На чужбине. Детство. Продолжение

Ирина Фихтнер
                http://proza.ru/2016/03/16/1276
   
                -15-

   Фронт опять приближался к нам. Сначала появился гул на земле, всё громче и громче. В одно утро над лагерем пролетели самолёты, по ясному синему небу был виден их путь. Позже самолёты собирались в звенья, жуткое и одновременно красивое зрелище. Одно звено за другим, всё больше и больше самолётов. Тень от них ложилась на землю, самолёты летели очень низко, закрывая солнце. Мы сидели в помещении, нам не разрешалось даже сбегать на кухню. У всех присутствовал страх - лётчики могут нас увидеть и обстрелять. Но мы, ребятишки, тайком от взрослых утоляли своё природное любопытство: наблюдали за парадом самолётов в каждую щель, в окна, в  приоткрытые двери. Ночью опустились огромные тяжёлые шторы, на засовы закрылись все двери. Для нас, детей, день до конца был испорчен, обед мы получили поздно вечером. Свет не зажигали, сидели в полной темноте, нельзя было побегать, поиграть. Кто капризничал, получал нагоняй от испуганных родителей и укладывался в постель.

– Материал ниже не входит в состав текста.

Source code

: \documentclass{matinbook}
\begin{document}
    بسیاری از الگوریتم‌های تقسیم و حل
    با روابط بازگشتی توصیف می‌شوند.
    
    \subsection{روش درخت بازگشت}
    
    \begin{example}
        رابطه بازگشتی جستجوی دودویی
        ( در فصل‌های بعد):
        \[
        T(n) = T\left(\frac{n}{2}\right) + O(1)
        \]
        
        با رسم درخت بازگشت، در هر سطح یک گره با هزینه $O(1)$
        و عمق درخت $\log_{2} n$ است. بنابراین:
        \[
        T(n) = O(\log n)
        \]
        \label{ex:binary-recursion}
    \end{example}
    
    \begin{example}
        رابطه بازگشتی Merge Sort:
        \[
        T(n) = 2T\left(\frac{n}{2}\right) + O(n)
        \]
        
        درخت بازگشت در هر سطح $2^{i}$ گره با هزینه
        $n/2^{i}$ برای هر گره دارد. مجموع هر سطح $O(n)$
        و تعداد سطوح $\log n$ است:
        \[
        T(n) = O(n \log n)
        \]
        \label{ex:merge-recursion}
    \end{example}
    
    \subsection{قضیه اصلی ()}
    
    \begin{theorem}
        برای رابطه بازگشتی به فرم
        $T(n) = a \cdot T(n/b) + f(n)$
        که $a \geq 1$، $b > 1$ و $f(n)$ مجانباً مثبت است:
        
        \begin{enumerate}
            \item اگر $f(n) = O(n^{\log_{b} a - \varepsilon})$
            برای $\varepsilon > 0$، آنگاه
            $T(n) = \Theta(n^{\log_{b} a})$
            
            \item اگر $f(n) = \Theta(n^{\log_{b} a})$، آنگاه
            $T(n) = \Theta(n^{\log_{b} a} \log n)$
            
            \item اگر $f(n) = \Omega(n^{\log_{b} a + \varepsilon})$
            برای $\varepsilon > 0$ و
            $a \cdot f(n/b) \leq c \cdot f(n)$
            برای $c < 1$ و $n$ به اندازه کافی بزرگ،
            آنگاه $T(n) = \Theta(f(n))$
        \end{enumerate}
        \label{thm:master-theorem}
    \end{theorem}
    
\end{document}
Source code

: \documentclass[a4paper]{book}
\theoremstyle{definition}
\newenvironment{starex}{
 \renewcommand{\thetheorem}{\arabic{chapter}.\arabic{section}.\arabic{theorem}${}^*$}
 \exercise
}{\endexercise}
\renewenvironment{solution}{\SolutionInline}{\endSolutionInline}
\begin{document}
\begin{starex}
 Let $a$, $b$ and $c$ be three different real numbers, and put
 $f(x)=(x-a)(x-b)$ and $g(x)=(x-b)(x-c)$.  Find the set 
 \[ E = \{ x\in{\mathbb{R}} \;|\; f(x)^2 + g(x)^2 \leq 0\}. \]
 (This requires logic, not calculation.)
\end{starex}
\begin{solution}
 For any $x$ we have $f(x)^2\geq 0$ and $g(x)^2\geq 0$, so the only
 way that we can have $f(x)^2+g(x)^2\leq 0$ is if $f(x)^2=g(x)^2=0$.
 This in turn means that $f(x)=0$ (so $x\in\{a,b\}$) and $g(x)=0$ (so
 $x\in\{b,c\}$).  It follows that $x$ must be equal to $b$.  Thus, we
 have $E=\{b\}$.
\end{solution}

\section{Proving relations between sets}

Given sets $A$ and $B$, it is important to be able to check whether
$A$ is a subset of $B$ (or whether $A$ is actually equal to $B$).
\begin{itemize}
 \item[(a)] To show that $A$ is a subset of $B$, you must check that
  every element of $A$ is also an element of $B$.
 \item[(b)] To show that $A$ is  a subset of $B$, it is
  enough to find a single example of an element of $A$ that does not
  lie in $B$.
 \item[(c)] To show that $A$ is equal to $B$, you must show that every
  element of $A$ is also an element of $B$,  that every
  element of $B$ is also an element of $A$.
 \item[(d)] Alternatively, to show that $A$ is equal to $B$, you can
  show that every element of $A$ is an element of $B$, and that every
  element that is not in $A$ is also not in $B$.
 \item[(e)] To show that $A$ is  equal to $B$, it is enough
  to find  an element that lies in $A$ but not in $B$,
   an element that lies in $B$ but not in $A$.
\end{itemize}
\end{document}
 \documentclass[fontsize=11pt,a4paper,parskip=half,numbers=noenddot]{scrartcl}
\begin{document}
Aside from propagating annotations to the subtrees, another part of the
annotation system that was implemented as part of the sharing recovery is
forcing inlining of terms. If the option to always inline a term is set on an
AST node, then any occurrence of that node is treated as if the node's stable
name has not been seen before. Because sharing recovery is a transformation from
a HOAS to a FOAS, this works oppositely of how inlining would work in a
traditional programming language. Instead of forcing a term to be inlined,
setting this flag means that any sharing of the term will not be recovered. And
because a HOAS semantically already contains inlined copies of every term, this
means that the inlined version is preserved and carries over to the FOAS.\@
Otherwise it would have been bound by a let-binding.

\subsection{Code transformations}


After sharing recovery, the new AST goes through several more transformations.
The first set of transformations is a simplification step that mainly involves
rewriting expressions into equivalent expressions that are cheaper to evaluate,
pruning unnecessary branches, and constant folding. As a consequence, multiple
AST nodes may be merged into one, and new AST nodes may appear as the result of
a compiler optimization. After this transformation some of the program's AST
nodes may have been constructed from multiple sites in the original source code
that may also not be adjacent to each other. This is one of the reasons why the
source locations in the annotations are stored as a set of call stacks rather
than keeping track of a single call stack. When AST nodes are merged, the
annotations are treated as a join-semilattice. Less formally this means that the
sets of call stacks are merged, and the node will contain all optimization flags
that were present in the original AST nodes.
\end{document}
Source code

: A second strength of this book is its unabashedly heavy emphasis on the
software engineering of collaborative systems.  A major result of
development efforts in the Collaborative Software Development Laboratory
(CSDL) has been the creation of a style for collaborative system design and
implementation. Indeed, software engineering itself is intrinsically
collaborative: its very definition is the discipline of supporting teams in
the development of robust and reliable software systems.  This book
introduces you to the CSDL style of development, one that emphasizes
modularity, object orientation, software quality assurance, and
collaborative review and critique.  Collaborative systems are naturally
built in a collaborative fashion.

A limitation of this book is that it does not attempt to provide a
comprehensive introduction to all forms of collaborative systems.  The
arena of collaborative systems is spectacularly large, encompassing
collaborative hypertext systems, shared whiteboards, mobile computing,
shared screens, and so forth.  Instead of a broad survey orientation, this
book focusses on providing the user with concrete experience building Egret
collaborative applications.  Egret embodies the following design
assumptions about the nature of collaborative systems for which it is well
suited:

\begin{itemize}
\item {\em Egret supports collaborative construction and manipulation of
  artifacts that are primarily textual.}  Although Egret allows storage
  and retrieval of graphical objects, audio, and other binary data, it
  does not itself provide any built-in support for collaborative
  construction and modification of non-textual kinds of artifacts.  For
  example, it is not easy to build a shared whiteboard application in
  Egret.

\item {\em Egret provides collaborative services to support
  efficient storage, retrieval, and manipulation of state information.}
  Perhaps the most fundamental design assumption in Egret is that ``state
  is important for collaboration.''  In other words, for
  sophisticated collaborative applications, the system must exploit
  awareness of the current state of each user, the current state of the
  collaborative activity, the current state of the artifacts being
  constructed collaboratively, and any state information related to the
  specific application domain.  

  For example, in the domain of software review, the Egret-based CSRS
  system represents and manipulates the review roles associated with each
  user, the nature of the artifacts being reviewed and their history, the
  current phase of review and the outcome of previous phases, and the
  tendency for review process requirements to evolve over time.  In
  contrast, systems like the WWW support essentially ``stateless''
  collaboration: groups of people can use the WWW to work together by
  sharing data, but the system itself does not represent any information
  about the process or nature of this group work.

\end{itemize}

   Следующий день прошёл в таком же напряжённом ожидании, правда, прибавился приказ: "На ночь не раздеваться!" О том, что вновь ожидается дорога, не говорил никто. Вдруг к вечеру раздался страшный гул, затряслась земля. Осведомлённые мужчины говорили, что у русских появилось новое оружие, стреляет оно огнём. После обстрела горит абсолютно всё, живого места не оставляет. По-видимому, это были ракетные установки "Катюша", которые появились на вооружении у Советской армии в конце войны. Во время обстрела слышался ритмичный свист.

   К вечеру нам привезли письма. Получили и мы весточку от отца. Не в помещении, а в коридоре под лестницей, спрятавшись, читала нам троим мама письмо. Свет то появлялся, то исчезал. В комнате было темно, а в большом вестибюле висели большие светящиеся шары на электрических шнурах. Эти шары покачивались в такт гула, как впрочем и весь дом. Но мы не думали о страшном, ведь привыкли уже и к налётам, и к бомбёжкам. Наши сердца, души наполнялись радостью от скорой встречи с дорогим отцом. Он писал, чтобы мы никуда не уезжали, а ждали его здесь, он знает, где мы находимся, и обязательно найдёт нас.

   Тем временем люди из лагеря стали потихоньку собираться и уходить, особенно женщины со старшими детьми и девушки. Исчезли и наши молодожёны. Прошёл нехороший слух про русских солдат, их прихода все боялись. Мы не понимали, что к чему, мама как могла пыталась нам что-то объяснить. Своим детским умишком мы решили, что если эти солдаты придут к нам в лагерь, мы все четверо ляжем внизу в кровать, укроемся, спрячемся. Если они нас найдут, будем все кричать. Наивные души!
 
   Уходящие собирались идти через линию фронта, в западную часть Германии, к американцам; лишь бы уйти, уйти от этих страшных людей в русской военной форме. Никто и не подозревал, как мало этих уходящих останется в живых. Мама нам позже говорила, что она бы никогда не решилась с маленькими детьми уходить в неизвестность, не могла она нами рисковать. Да и где бы она потом искала отца. Происходили описываемые события в конце апреля 1945 года.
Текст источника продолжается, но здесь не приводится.